Заобращается листва,
жилые контуры, звон горный –
нас приучая сознавать
всё, что названиям угодно.
И снова мы провозгласим,
что грусть и воздух мы постигли,
и правота спасёт наш флигель,
где свет ненастный моросит.
Вечер в мастерской Бориса Орлова и Д. А. Пригова.
Михаил Айзенберг, Евгений Сабуров, Д. А. Пригов. 1976 год[458]
В свою очередь, поэзия Сабурова принципиально лишена элегической возвышенности, его стихия – лирический напор, дионисийский пир, как бы повторяющий творение мира: «Поют скворцы, и пьют вино / у магазина холодным майским утром. / Нам дано / быть мудрыми, / но это мы отбросим». Стихи как бы избыточны, полны манифестарной эротики («Всё эротично до предела. / Тоска по женщине – тоска, / которой подчинится смело / любая твёрдая рука»), за которой, впрочем, проглядывает ужас. Пожалуй, самая близкая параллель в русской поэзии – Николай Олейников; можно сравнить с его «Надклассовым посланием» такие стихи Сабурова:
Страшно жить отцеубийце
непослушны руки брюки
мир как праздник вороват
добр, но как-то очень хитр
тороват, но как-то вбок
страшно жить отцеубийце
все кругом играют в лицах
весь души его клубок.
Параллельно с образами природы, подносящей герою полную чашу удовольствий, в стихах Сабурова часто появляются хтонические образы, недвусмысленно связанные с карательным официозом: «лишённые лица / люди, служащие в смерше / в чине доброго отца», «пришли взыскавшие карьеры офицеры / и сели в форменной одежде / вокруг стола» и т. д.
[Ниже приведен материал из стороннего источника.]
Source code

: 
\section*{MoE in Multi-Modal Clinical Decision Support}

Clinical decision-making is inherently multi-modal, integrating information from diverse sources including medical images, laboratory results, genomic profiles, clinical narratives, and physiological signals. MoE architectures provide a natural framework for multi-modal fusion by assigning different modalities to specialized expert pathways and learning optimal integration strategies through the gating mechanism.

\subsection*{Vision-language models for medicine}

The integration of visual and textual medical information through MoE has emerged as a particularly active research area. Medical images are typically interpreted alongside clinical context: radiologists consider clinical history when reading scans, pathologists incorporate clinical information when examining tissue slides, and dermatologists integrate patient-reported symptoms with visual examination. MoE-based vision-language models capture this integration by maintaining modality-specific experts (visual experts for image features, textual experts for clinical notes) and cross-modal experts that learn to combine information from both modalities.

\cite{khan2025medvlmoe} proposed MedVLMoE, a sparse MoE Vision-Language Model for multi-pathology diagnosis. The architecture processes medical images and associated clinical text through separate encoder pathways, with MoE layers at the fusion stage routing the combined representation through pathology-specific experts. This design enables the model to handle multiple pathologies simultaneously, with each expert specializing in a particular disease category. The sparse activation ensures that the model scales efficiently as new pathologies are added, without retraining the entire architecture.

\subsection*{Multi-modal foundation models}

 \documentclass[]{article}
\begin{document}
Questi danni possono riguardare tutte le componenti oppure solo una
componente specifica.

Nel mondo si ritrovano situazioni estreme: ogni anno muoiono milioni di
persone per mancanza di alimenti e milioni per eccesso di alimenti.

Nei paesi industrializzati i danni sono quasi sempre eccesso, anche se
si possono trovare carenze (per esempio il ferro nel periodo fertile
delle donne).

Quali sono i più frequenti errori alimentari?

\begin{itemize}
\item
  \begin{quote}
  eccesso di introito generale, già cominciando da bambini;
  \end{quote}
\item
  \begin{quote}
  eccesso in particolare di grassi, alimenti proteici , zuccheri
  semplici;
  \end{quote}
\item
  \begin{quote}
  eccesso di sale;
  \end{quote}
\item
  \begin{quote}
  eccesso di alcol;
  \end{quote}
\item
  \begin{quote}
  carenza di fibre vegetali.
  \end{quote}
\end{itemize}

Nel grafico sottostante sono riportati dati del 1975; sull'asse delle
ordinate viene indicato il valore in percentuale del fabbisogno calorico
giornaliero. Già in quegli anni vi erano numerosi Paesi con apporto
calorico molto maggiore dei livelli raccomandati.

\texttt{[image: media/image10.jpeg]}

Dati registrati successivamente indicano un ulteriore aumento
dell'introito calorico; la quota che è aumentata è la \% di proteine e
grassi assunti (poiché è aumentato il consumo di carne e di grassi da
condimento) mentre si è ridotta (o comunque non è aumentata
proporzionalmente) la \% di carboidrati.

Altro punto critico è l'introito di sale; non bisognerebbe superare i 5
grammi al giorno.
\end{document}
Примечательно, что параллельно поэтической жизни Сабуров развивал успешную и вполне официальную карьеру математика-прикладника, а затем стал крупным экономистом – после начала перестройки, уже в последние советские месяцы, он даже был министром экономики РСФСР.
Михаил Айзенберг. 2000 год[459]
Михаил Айзенберг начинал с герметичных стихов с очень плотным звучанием; пиком этой плотности стала середина 1980-х, после чего айзенберговская поэзия стала двигаться ко всё большей воздушности – но не к лёгкости: она сохраняет мощный суггестивный, порой явственно политичный заряд. Проще всего показать это, сравнивая тексты. Вот стихотворение середины 1970-х:
Всё общим светом затянулось,
и небо в толще меловой
как будто вместе покачнулось
одной провальной синевой.
Оно повёрнуто в наплывах
на осязающий предел,
где только веток торопливых
подвижный обод не задел.
А вот стихотворение начала 2010-х – обратим внимание, насколько яснее его сюжетная архитектура, притом что оно написано тем же размером и касается, кажется, всё тех же ключевых вопросов мироощущения:
Сегодня воздух как на сборах,
чуть переложенный снежком,
а по дворам бездымный порох
гуляет свежим порошком.
Озон мешается с тревогой,
гниющей в глубине души.
Она и в тишине убогой
не спит, считает этажи:
как, пустоту одолевая,
в подземный город без огней
уходит шахта лифтовая;
как воздух тянется за ней.
Для поэзии Айзенберга характерна не всегда прямо обозначенная, но всегда ощутимая фигура говорящего, который наблюдает за смещением, сгущением атмосферы и пытается описать ощущения от этого наблюдения («Ходят вести, потерявшие сознание»). Наследуя позднему Мандельштаму, Айзенберг нарушает правила лексической сочетаемости, подбирая к предметам такие эпитеты, которые заставляют подойти с непривычной стороны к самим предметам:
Всё покатится мимо как вырванный клок,
непривязанный сор догоняя.
Или съёжится сердце в немой кошелёк
и на всех разойдётся, линяя.
В 1990–2010-е Айзенберг не только продолжал писать превосходные стихи, но и в своих новых эссе осмыслял работу следующих поколений – поколений после концептуализма (когда-то, в моменте, казавшегося «концом поэзии»). Его собеседниками стали такие поэты, как Григорий Дашевский, Мария Степанова и Михаил Гронас.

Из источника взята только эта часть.